I keep on looking at the HPEVS Motors and am still wondering if I would need a AC-50 as usually recommended or if a AC-20 with the 5-speed transmission would work as well. Car doesn't need to be any faster than before, maybe similar acceleration would be nice. Don't really car about top speed too much, 50mph would be good enough. I wanted to run at least 96V
Any recommendations, suggestions? 
Thanks for the input!!!

Cheers


----------



## dcb (Dec 5, 2009)

figure you need 20hp for continuous 50mph (just a swag). the ac50 is much better at continuous power. You get many more continuous hp per/lb with the ac50 vs ac20 (just going by the graphs)


----------



## losduos (Jul 14, 2017)

So to get to the 20hp @ 96 Volts both Motors draw a similar current:
AC-50 ~ 200 A @ 96V
AC-20 ~ 200 A @ 96V
of course the torque and rpm much different. 

So essentially the problem comes down to a AC-20 will not run continuous 20HP but the AC-50 will. Is that correct? Meaning I could not maintain 50mph for a long time with the AC-20!?


----------



## dcb (Dec 5, 2009)

losduos said:


> So essentially the problem comes down to a AC-20 will not run continuous 20HP but the AC-50 will. Is that correct? Meaning I could not maintain 50mph for a long time with the AC-20!?


That is my guess, looking at the peak and continuous graphs from hpevs for both motors.


----------



## losduos (Jul 14, 2017)

Unfortunately there is no Info for the AC-34. Is anybody running an AC-20 with a 5-speed and has some experience?


----------



## onegreenev (May 18, 2012)

losduos said:


> Unfortunately there is no Info for the AC-34. Is anybody running an AC-20 with a 5-speed and has some experience?
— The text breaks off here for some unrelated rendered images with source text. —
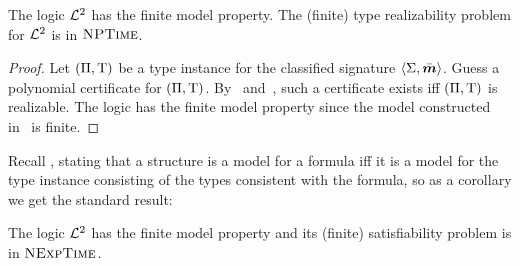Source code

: \begin{proposition}
The logic $\mathcal{L}^{2}$ has the finite model property. The (finite) type realizability
problem for $\mathcal{L}^{2}$ is in $\text{\normalfont{\scshape NPTime}}$.
\end{proposition}
\begin{proof}
Let $(\Pi,\mathrm{T})$ be a type instance for the classified signature
$\left\langle \mathrm{\Sigma},\bar{\bm{m}} \right\rangle$. Guess a polynomial certificate for $(\Pi,\mathrm{T})$.
By~ and~, such a certificate exists
iff $(\Pi,\mathrm{T})$ is realizable.
The logic has the finite model property since the model constructed
in~ is finite.
\end{proof}
Recall , stating that a structure is a model for a
formula iff it is a model for the type instance consisting of the types
consistent with the formula, so as a corollary we get the standard result:
\begin{corollary}
The logic $\mathcal{L}^{2}$ has the finite model property and its (finite) satisfiability
problem is in $\text{\normalfont{\scshape NExpTime}}$.
\end{corollary}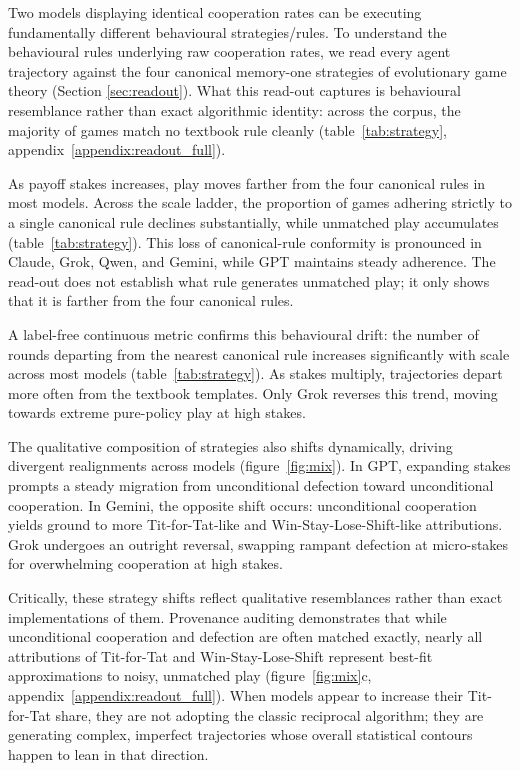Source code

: \documentclass[11pt,a4paper]{article}
\begin{document}
Two models displaying identical cooperation rates can be executing fundamentally
different behavioural strategies/rules. To understand the behavioural rules underlying raw
cooperation rates, we read every agent trajectory against the four canonical
memory-one strategies of evolutionary game theory (Section \ref{sec:readout}). What
this read-out captures is behavioural resemblance rather than exact algorithmic
identity: across the corpus, the majority of games match no textbook rule
cleanly (table~\ref{tab:strategy}, appendix~\ref{appendix:readout_full}).

As payoff stakes increases, play moves farther from the four canonical rules in
most models. Across the scale ladder, the proportion of games adhering
strictly to a single canonical rule declines substantially, while unmatched
play accumulates (table~\ref{tab:strategy}). This loss of canonical-rule
conformity is pronounced in Claude, Grok, Qwen, and Gemini, while GPT maintains
steady adherence. The read-out does not establish what rule generates unmatched
play; it only shows that it is farther from the four canonical rules.

A label-free continuous metric confirms this behavioural drift: the number of
rounds departing from the nearest canonical rule increases significantly with
scale across most models (table~\ref{tab:strategy}). As stakes multiply,
trajectories depart more often from the textbook templates. Only Grok reverses
this trend, moving towards extreme pure-policy play at high stakes.

The qualitative composition of strategies also shifts dynamically, driving
divergent realignments across models (figure~\ref{fig:mix}). In GPT, expanding
stakes prompts a steady migration from unconditional defection toward
unconditional cooperation. In Gemini, the opposite shift occurs: unconditional
cooperation yields ground to more Tit-for-Tat-like and Win-Stay-Lose-Shift-like
attributions. Grok undergoes an outright
reversal, swapping rampant defection at micro-stakes for overwhelming cooperation
at high stakes.

Critically, these strategy shifts reflect qualitative resemblances rather than
exact implementations of them. Provenance auditing demonstrates that while unconditional
cooperation and defection are often matched exactly, nearly all attributions of
Tit-for-Tat and Win-Stay-Lose-Shift represent best-fit approximations to noisy,
unmatched play (figure~\ref{fig:mix}c, appendix~\ref{appendix:readout_full}).
When models appear to increase their Tit-for-Tat share, they are not adopting the
classic reciprocal algorithm; they are generating complex, imperfect trajectories
whose overall statistical contours happen to lean in that direction.
\end{document}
Here is the power graph for the AC-34.


----------



## brian_ (Feb 7, 2017)

losduos said:


> Unfortunately there is no Info for the AC-34.


Sure there is...
HPEVS Peak and Continuous Power Graphs for AC-34

From their standard motors page, just select any motor and there is a link to the performance graphs.


----------



## brian_ (Feb 7, 2017)

The HPEVS page for the AC-20 and AC-23 says:


> Here is a list of the typical applications for which this motor can be applied:
> 
> • Motorcycle
> • Golf Car
> ...


It's pretty clear that they don't think it is adequate for a vehicle as fast and/or heavy as a car. I don't think either the continuous or the peak power are adequate.


----------



## brian_ (Feb 7, 2017)

losduos said:


> So to get to the 20hp @ 96 Volts both Motors draw a similar current:
> AC-50 ~ 200 A @ 96V
> AC-20 ~ 200 A @ 96V
> of course the torque and rpm much different.
> ...


None of the _continuous_ performance graphs for the AC-2x show anything close to 200 amps being sustained... so no, it can't sustain a 20 horsepower output. The AC-5x is simply larger, which (given the same cooling system) is required to sustain higher power.


----------



## frodus (Apr 12, 2008)

From my using the AC20 on my motorcycle, and my experience selling and supporting these packages through my business (www.emf-power.com), I would not put an AC20 or smaller in a car. It would be suitable for a very small car (smart car, mini cooper, etc), possibly, but I would choose at least an AC3x series or AC5x series motor for a car or truck.


----------



## losduos (Jul 14, 2017)

Thanks guys!
I saw HPEVS recommendation but it's sometimes worth questioning manufacturer recommendations. 
Hope the continuous graphs for the AC-34 are online soon.
I'd go DC but really want the regenerative breaking.


----------



## dcb (Dec 5, 2009)

the ac34 and ac35 are similiar, the ac35 makes a little more torque and a little less rpm for a given battery voltage and current.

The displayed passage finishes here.